27 giugno 2019
Aggiornato 15:30
+Europa

Emma Bonino: «Salvini potrà invocare la Madonna ma in Europa non conterà nulla»

La leader di +Europa: «Alleanza col Pd? Vedremo cosa accadrà intorno a noi nei prossimi mesi. Riuniremo la Direzione la prossima settimana»

Emma Bonino, leader di +Europa
Emma Bonino, leader di +Europa ( ANSA )

ROMA - «Io sono dispiaciuta del risultato, non delusa, non avevo illusioni ma avevo fiducia e speranza». Lo ha detto Emma Bonino in una conferenza stampa nella sede di +Europa, a proposito del risultato delle europee per la sua lista, che non ha superato lo sbarramento del 4 per cento e dunque non ha eletto europarlamentari.

In Europa non conteremo nulla

«In Italia hanno vinto i sovranisti - aggiunge Bonino - cosa che invece non è successa in Europa e le decisioni che contano nasceranno da un negoziato tra gruppo socialista, Ppe, i liberali e in parte i Verdi. Potranno invocare la Madonna, tutto quello che volete ma di fatto le famiglie politiche che negozieranno il futuro politico e di governance non vedranno l'Italia al tavolo».
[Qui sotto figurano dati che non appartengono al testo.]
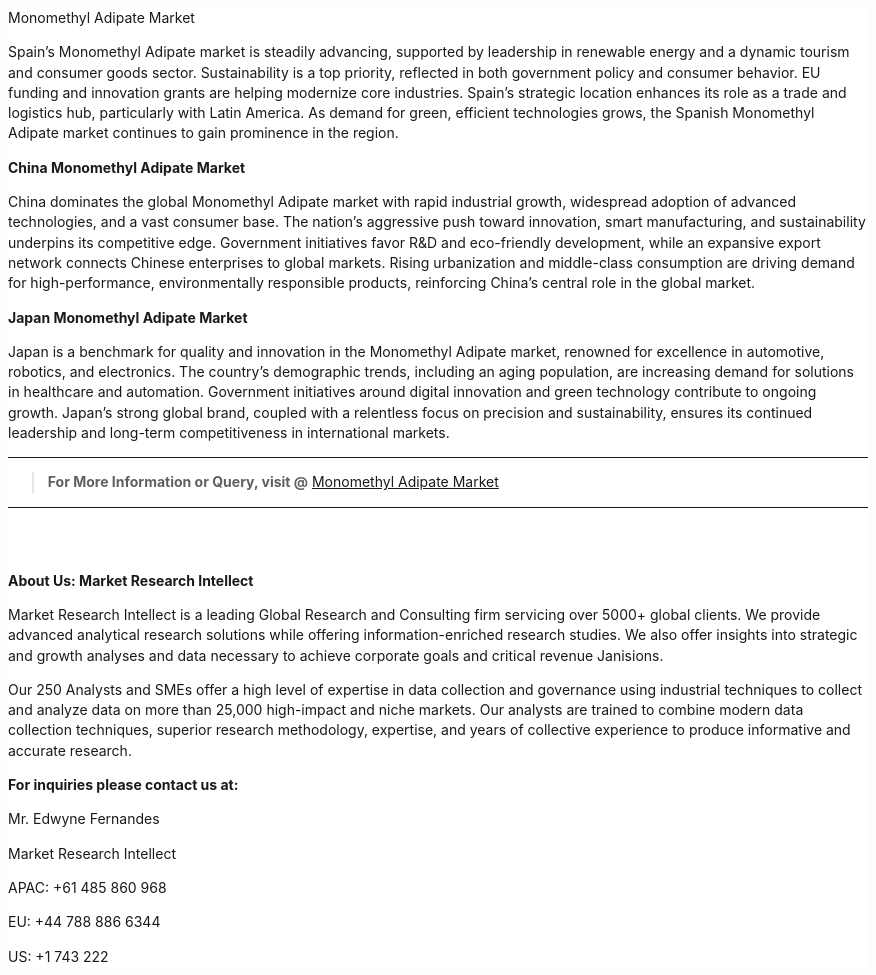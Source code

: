 Monomethyl Adipate Market</strong></p><p class="" data-start="4424" data-end="4975">Spain&rsquo;s Monomethyl Adipate market is steadily advancing, supported by leadership in renewable energy and a dynamic tourism and consumer goods sector. Sustainability is a top priority, reflected in both government policy and consumer behavior. EU funding and innovation grants are helping modernize core industries. Spain&rsquo;s strategic location enhances its role as a trade and logistics hub, particularly with Latin America. As demand for green, efficient technologies grows, the Spanish Monomethyl Adipate market continues to gain prominence in the region.</p><p class="" data-start="4977" data-end="5589"><strong data-start="4977" data-end="4998">China Monomethyl Adipate Market</strong></p><p class="" data-start="4977" data-end="5589">China dominates the global Monomethyl Adipate market with rapid industrial growth, widespread adoption of advanced technologies, and a vast consumer base. The nation&rsquo;s aggressive push toward innovation, smart manufacturing, and sustainability underpins its competitive edge. Government initiatives favor R&amp;D and eco-friendly development, while an expansive export network connects Chinese enterprises to global markets. Rising urbanization and middle-class consumption are driving demand for high-performance, environmentally responsible products, reinforcing China&rsquo;s central role in the global market.</p><p class="" data-start="5591" data-end="6162"><strong data-start="5591" data-end="5612">Japan Monomethyl Adipate Market</strong></p><p class="" data-start="5591" data-end="6162">Japan is a benchmark for quality and innovation in the Monomethyl Adipate market, renowned for excellence in automotive, robotics, and electronics. The country&rsquo;s demographic trends, including an aging population, are increasing demand for solutions in healthcare and automation. Government initiatives around digital innovation and green technology contribute to ongoing growth. Japan&rsquo;s strong global brand, coupled with a relentless focus on precision and sustainability, ensures its continued leadership and long-term competitiveness in international markets.</p><hr /><blockquote><p><span class="font-[700]"><strong>For More Information or Query, visit&nbsp;@</strong>&nbsp;</span><span class="font-[700]"><a href="https://www.marketresearchintellect.com/product/global-monomethyl-adipate-market/?utm_source=Linkedin&utm_medium=019" target="_blank" data-tracking-control-name="article-ssr-frontend-pulse_little-text-block" data-tracking-will-navigate="" data-test-link="">Monomethyl Adipate Market</a></span></p></blockquote><hr /><h3>&nbsp;</h3><p><strong><span class="font-[700]">About Us: Market Research Intellect</span></strong></p><p><span class="">Market Research Intellect is a leading Global Research and Consulting firm servicing over 5000+ global clients. We provide advanced analytical research solutions while offering information-enriched research studies.&nbsp;</span>We also offer insights into strategic and growth analyses and data necessary to achieve corporate goals and critical revenue Janisions.</p><p><span class="">Our 250 Analysts and SMEs offer a high level of expertise in data collection and governance using industrial techniques to collect and analyze data on more than 25,000 high-impact and niche markets. Our analysts are trained to combine modern data collection techniques, superior research methodology, expertise, and years of collective experience to produce informative and accurate research.</span></p><p><strong>For inquiries please contact us at:</strong></p><p>Mr. Edwyne Fernandes</p><p>Market Research Intellect</p><p>APAC: +61 485 860 968</p><p>EU: +44 788 886 6344</p><p>US: +1 743 222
Riuniremo la Direzione la prossima settimana

Bonino spiega che +Europa comunque andrà avanti nel suo percorso e che si è data «due appuntamenti di riflessione. Riuniremo la Direzione la prossima settimana e il 22 e 23 giugno riuniremo l'assemblea nata dal congresso».

Alleanze col PD? Vedremo

Quanto alle prossime elezioni politiche e al rapporto con il Pd Bonino spiega che «ci sono iniziative politiche che sono state comuni. Ma tutte le alleanze si giocano in base alla legge elettorale, che non è irrilevante». Per queste Europee «non avevamo nessun interesse a fare gli indipendenti di sinistra del Pd - ha aggiunto -. Abbiamo scelto questo rischio di impresa, ma», in tema di alleanze «staremo attenti a quello che succede attorno a noi, lo vedremo nei prossimi mesi e settimane».

Della Vedova: «Ciascuno deve fare il suo mestiere»

«Non si devono fare delle alleanze incomprensibili - ha aggiunto Benedetto Della Vedova - ciascuno deve fare il suo mestiere. Il nostro è dare vita a un movimento politico liberaldemocratico».